Evaluation Job Lifecycle
Evaluation jobs run MLflow evaluation against model+adapter combinations. A single evaluation request can compare multiple adapters against a baseline, with each combination dispatched as a separate CML Job linked by a shared parent_job_id.
Dispatch Architecture
A single StartEvaluationJob request specifies N model+adapter combinations. The dispatcher fans out into N independent CML Jobs, each running its own MLflow evaluation. All jobs share a parent_job_id that groups them for result comparison in the UI.
Validation
Validation is performed by ft/evaluation.py::_validate_start_evaluation_job_request() before any jobs are created.
Required fields:
| Field | Rule |
|---|---|
model_adapter_combinations | Non-empty list of model+adapter pairs |
dataset_id | Must exist in DB |
prompt_id | Must exist in DB |
cpu | Valid resource specification |
gpu | Valid resource specification |
memory | Valid resource specification |
Per-combination validation:
- Each
base_model_idin the combinations list must exist in the database. - Each
adapter_idmust exist in the database, or be an empty string to evaluate the base model without an adapter. - The referenced dataset and prompt must exist.
Multi-Adapter Dispatch
For each model+adapter combination in the request, the dispatcher executes the following sequence:
- Generate IDs – A UUID
job_idis generated for each individual evaluation run. A sharedparent_job_idis generated once for the entire batch. - Create directories – A result directory and job directory are created for each run.
- Find template CML Job – The dispatcher locates the
Mlflow_Evaluation_Base_Jobtemplate in the CML project. - Build argument list – Each run receives its own argument string containing:
| Argument | Description |
|---|---|
base_model_id | The model to evaluate |
adapter_id | The adapter to apply (empty string for base model only) |
dataset_id | The evaluation dataset |
prompt_id | The prompt template for formatting |
result_dir | Directory for evaluation output |
configs | Evaluation-specific configuration |
selected_features | Dataset features to include |
eval_dataset_fraction | Fraction of dataset to evaluate on |
comparison_adapter_id | The first adapter in the batch, used as the baseline |
job_id | This run’s unique identifier |
run_number | Ordinal position in the batch (1-indexed) |
- Create CML Job and JobRun – A CML Job is created via
cmlapiwith the specified compute resources. - Store EvaluationJob record – An
EvaluationJobrecord is inserted into theevaluation_jobstable with theparent_job_idfor grouping.
Parent Job Grouping
All evaluation runs within a batch share the same parent_job_id.

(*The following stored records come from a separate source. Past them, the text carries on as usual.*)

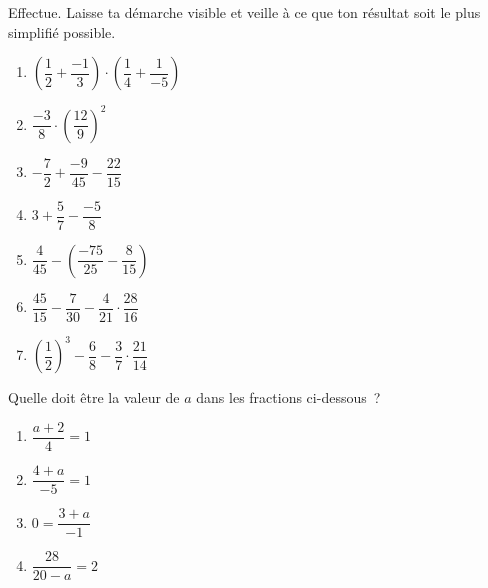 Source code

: \documentclass[../../syllabus_2.tex]{subfiles}
\begin{document}
%

\setcounter{exercise}{0}
\begin{exercise}
  Effectue. Laisse ta démarche visible et veille à ce que ton résultat soit le plus simplifié possible.
  \begin{enumerate}[cols=2]
    \item $\left(\dfrac{1}{2}+\dfrac{-1}{3}\right) \cdot \left(\dfrac{1}{4}+\dfrac{1}{-5}\right)$
    \item $\dfrac{-3}{8}\cdot \left(\dfrac{12}{9}\right)^2$
    \item $-\dfrac{7}{2}+\dfrac{-9}{45} - \dfrac{22}{15}$
    \item $3+\dfrac{5}{7} - \dfrac{-5}{8}$
    \item $\dfrac{4}{45}-\left(\dfrac{-75}{25} - \dfrac{8}{15}\right)$
    \item $\dfrac{45}{15}-\dfrac{7}{30} - \dfrac{4}{21}\cdot \dfrac{28}{16}$
    \item $\left(\dfrac{1}{2}\right)^3 - \dfrac{6}{8} - \dfrac{3}{7} \cdot \dfrac{21}{14}$
  \end{enumerate}
\end{exercise}


\begin{exercise}
  Quelle doit être la valeur de \(a\) dans les fractions ci-dessous~?
  \begin{enumerate}[cols=2]
    \item $\dfrac{a+2}{4}=1$
    \item $\dfrac{4+a}{-5}=1$
    \item $0=\dfrac{3+a}{-1}$
    \item $\dfrac{28}{20-a}=2$
  \end{enumerate}
\end{exercise}
\end{document}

This enables:
- UI grouping – The Streamlit UI displays evaluation runs grouped by parent, showing all adapter comparisons in a single view.
- Baseline comparison – The first adapter in the
model_adapter_combinationslist is designated as the baseline (comparison_adapter_id). All other runs compare their metrics against this baseline. - Batch status tracking – The overall status of an evaluation batch can be determined by aggregating the statuses of all child jobs sharing the same
parent_job_id.
Evaluation Script
The evaluation logic runs inside ft/scripts/mlflow_evaluation_base_script.py:
- Load model and adapter – The base HuggingFace model is loaded, and the optional PEFT adapter is applied via
load_adapted_hf_generation_pipeline(). This produces a text-generation pipeline. - Load and preprocess dataset – The evaluation dataset is loaded, the prompt template is applied to format inputs, and the dataset is sampled to the configured
eval_dataset_fraction. - Run MLflow evaluation – MLflow’s evaluation framework is invoked with the configured metrics. Results (metric values and artifacts) are logged to an MLflow experiment.

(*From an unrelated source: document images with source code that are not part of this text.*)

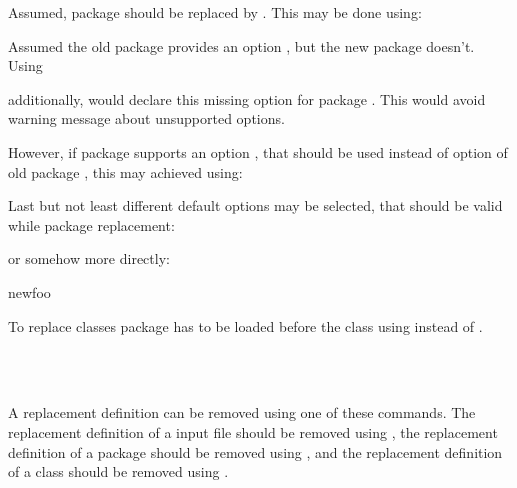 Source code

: \begin{Example}
  Assumed, package  should be replaced by
  . This may be done using:
\begin{lstcode}
\end{lstcode}
  Assumed the old package provides an option , but the new
  package doesn't. Using
\begin{lstcode}
\end{lstcode}
  additionally, would declare this missing option for package
  . This would avoid warning message about unsupported
  options.

  However, if package  supports an option ,
  that should be used instead of option  of old package
  , this may achieved using:
\begin{lstcode}
\end{lstcode}
  Last but not least different default options may be selected, that should be
  valid while package replacement:
\begin{lstcode}
\end{lstcode}
  or somehow more directly:
\begin{lstcode}
                       {newfoo}%
\end{lstcode}
\end{Example}

To replace classes package  has to be loaded before the
class using  instead of .
%
%
%

\begin{Declaration}
  \\
  \\
\end{Declaration}
%
%
%
A replacement definition can be removed
using one of these commands. The replacement definition of a input file should
be removed using , the replacement definition of a
package should be removed using , and the replacement
definition of a class should be removed using .%
%
%
%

- Log results – Evaluation metrics, predictions, and comparison data are persisted in the MLflow tracking store for retrieval by the UI.
Protobuf Messages
StartEvaluationJobRequest:
| Field | Description |
|---|---|
model_adapter_combinations | List of model+adapter pairs to evaluate |
dataset_id | Evaluation dataset reference |
prompt_id | Prompt template for input formatting |
cpu, gpu, memory | Compute resources per evaluation job |
configs | Evaluation configuration (metrics, generation settings) |
EvaluationJobMetadata:
| Field | Description |
|---|---|
id | Unique evaluation job identifier |
type | Job type identifier |
cml_job_id | CML Job identifier |
parent_job_id | Shared batch identifier |
base_model_id | Evaluated model |
dataset_id | Evaluation dataset |
adapter_id | Applied adapter (empty for base model) |
cpu, gpu, memory | Allocated resources |
configs | Evaluation configuration |
evaluation_dir | Path to evaluation results |
See gRPC Service Design for the complete evaluation RPC catalog.